CMK version:
2.1.0.p9
OS version:
Ubuntu 22.04.1 LTS
Error message:
hluerssen@bpsl086199:~$ kubectl get pods
NAME READY STATUS RESTARTS AGE
checkmk-cluster-collector-59766d5445-b654z 1/1 Running 0 52m
checkmk-node-collector-container-metrics-7qs7k 2/2 Running 0 51m
checkmk-node-collector-container-metrics-99w6d 2/2 Running 0 50m
checkmk-node-collector-container-metrics-9s4gv 2/2 Running 0 48m
checkmk-node-collector-container-metrics-c68qv 2/2 Running 0 49m
checkmk-node-collector-container-metrics-h7q4j 2/2 Running 0 50m
checkmk-node-collector-container-metrics-k9wsk 2/2 Running 0 51m
checkmk-node-collector-container-metrics-m99qm 2/2 Running 0 49m
checkmk-node-collector-container-metrics-ndf5p 2/2 Running 0 52m
checkmk-node-collector-container-metrics-zw7fw 2/2 Running 0 51m
checkmk-node-collector-machine-sections-6vgkm 1/1 Running 0 4d1h
checkmk-node-collector-machine-sections-8xh6g 1/1 Running 0 4d1h
checkmk-node-collector-machine-sections-c8lbg 0/1 CrashLoopBackOff 14 (4m4s ago) 52m
checkmk-node-collector-machine-sections-gsq46 1/1 Running 0 4d1h
checkmk-node-collector-machine-sections-ngst7 1/1 Running 0 4d1h
checkmk-node-collector-machine-sections-pc6gt 1/1 Running 0 52m
checkmk-node-collector-machine-sections-sl67h 1/1 Running 2 (3d ago) 4d1h
checkmk-node-collector-machine-sections-vk7wx 1/1 Running 1 (3d ago) 4d1h
checkmk-node-collector-machine-sections-xshxv 1/1 Running 0 3d
hluerssen@bpsl086199:~$ kubectl logs checkmk-node-collector-machine-sections-c8lbg
DEBUG: 2022-12-02 08:18:42,906 - Parsed arguments: Namespace(host='checkmk-cluster-collector.checkmk-monitoring', port=8080, secure_protocol=True, max_retries=10, connect_timeout=10, read_timeout=12, polling_interval=60, verify_ssl=True, ca_cert='/etc/ca-certificates/checkmk-ca-cert.pem', log_level='debug')

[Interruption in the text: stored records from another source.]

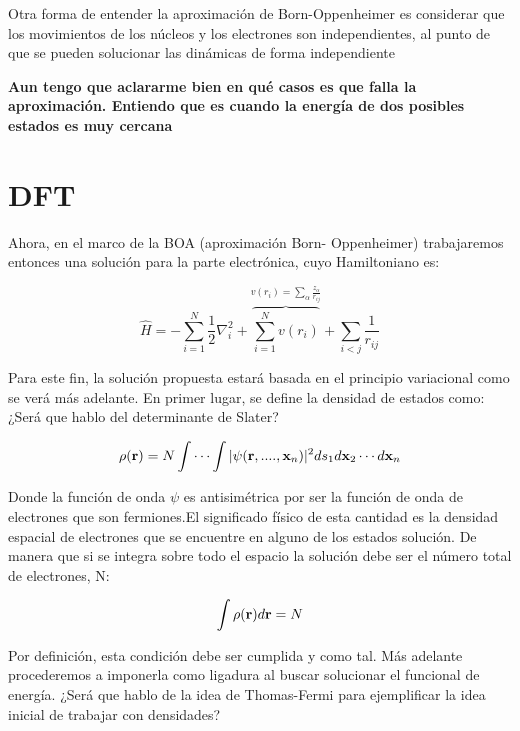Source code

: \documentclass [11pt]{article}
\begin{document}
{\color{blue} Otra forma de entender la aproximación de Born-Oppenheimer es considerar que los movimientos de los núcleos y los electrones son independientes, al punto de que se pueden solucionar las dinámicas de forma independiente}

{\bf \color{blue}  Aun tengo que aclararme bien en qué casos es que falla la aproximación. Entiendo que es cuando la energía de dos posibles estados es muy cercana}

\section{DFT}

Ahora, en el marco de la BOA (aproximación Born- Oppenheimer) trabajaremos entonces una solución para la parte electrónica, cuyo Hamiltoniano es:

\begin{equation}
	\hat{H}=-\sum_{i=1}^{N}\frac{1}{2}\nabla_i^2+\overbrace{\sum_{i=1}^{N}v(r_i)}^{v(r_i)=\sum_{\alpha}\frac{z_\alpha}{r_{ij}}}+\sum_{i<j} \frac{1}{r_{ij}}
\end{equation}

Para este fin, la solución propuesta estará basada en el principio variacional como se verá más adelante. En primer lugar, se define la densidad de estados como:
{\color{blue} ¿Será que hablo del determinante de Slater?}

\begin{equation}
	\rho({\bf r})=N\int\cdots\int |\psi({\bf r},....,{\bf x} _n)|^2 ds_1 d{\bf x}_2\cdots d{\bf x}_n
\end{equation}

{\green Donde la función de onda $\psi$ es antisimétrica por ser la función de onda de electrones que son fermiones.}El significado físico de esta cantidad es la densidad espacial de electrones que se encuentre en alguno de los estados solución. De manera que si se integra sobre todo el espacio la solución debe ser el número total de electrones, N:

\begin{equation}
	\int \rho({\bf r})d{\bf r}=N
\end{equation}

Por definición, esta condición debe ser cumplida y como tal. Más adelante procederemos a imponerla como ligadura al buscar solucionar el funcional de energía.
{\color{blue} ¿Será que hablo de la idea de Thomas-Fermi para ejemplificar la idea inicial de trabajar con densidades?}\\
\end{document}
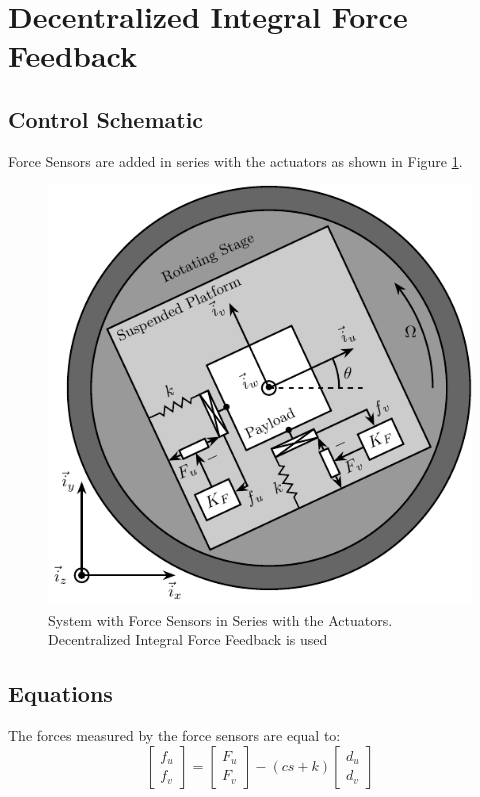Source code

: \documentclass{ISMA_USD2020}
\begin{document}
\section{Decentralized Integral Force Feedback}
\label{sec:orgd957fd6}
\subsection{Control Schematic}
\label{sec:orgc01d8cf}

Force Sensors are added in series with the actuators as shown in Figure \ref{fig:system_iff}.

\begin{figure}[htbp]
\centering
\includegraphics[scale=1]{figs/system_iff.pdf}
\caption{\label{fig:system_iff}System with Force Sensors in Series with the Actuators. Decentralized Integral Force Feedback is used}
\end{figure}

\subsection{Equations}
\label{sec:orge5896ec}
The forces measured by the force sensors are equal to:
\begin{equation}
\label{eq:measured_force}
  \begin{bmatrix} f_{u} \\ f_{v} \end{bmatrix} =
  \begin{bmatrix} F_u \\ F_v \end{bmatrix} - (c s + k)
  \begin{bmatrix} d_u \\ d_v \end{bmatrix}
\end{equation}
\end{document}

DEBUG: 2022-12-02 08:18:42,906 - Cluster collector base url: https://checkmk-cluster-collector.checkmk-monitoring:8080
INFO: 2022-12-02 08:18:42,906 - Querying Checkmk Agent for node data
Traceback (most recent call last):
File "/usr/local/bin/checkmk-machine-sections-collector", line 8, in <module>
sys.exit(main_machine_sections())
File "/usr/local/lib/python3.10/site-packages/checkmk_kube_agent/send_metrics.py", line 471, in _main
worker(session, cluster_collector_base_url, headers, verify)
File "/usr/local/lib/python3.10/site-packages/checkmk_kube_agent/send_metrics.py", line 376, in machine_sections_worker
returncode = process.wait(5)
File "/usr/local/lib/python3.10/subprocess.py", line 1207, in wait
return self._wait(timeout=timeout)
File "/usr/local/lib/python3.10/subprocess.py", line 1933, in _wait
raise TimeoutExpired(self.args, timeout)
subprocess.TimeoutExpired: Command '['/usr/local/bin/check_mk_agent']' timed out after 5 seconds
Hello everyone,
similar to the issue described here one of my machine-sections collector remains in CrashLoopBackOff.
We did the installation with helm already, so the video mentioned in the other post did not provide any additional insight.
I suspect that the timeout mentioned in the error message is due to the size of the node (48 vCPUs, 512 GB) which is also the only difference I can make out between this node and all the other ones where it is running perfectly fine.
Is there a way to adjust the timeout, at least for debugging purposes?
Best Regards
Hendrik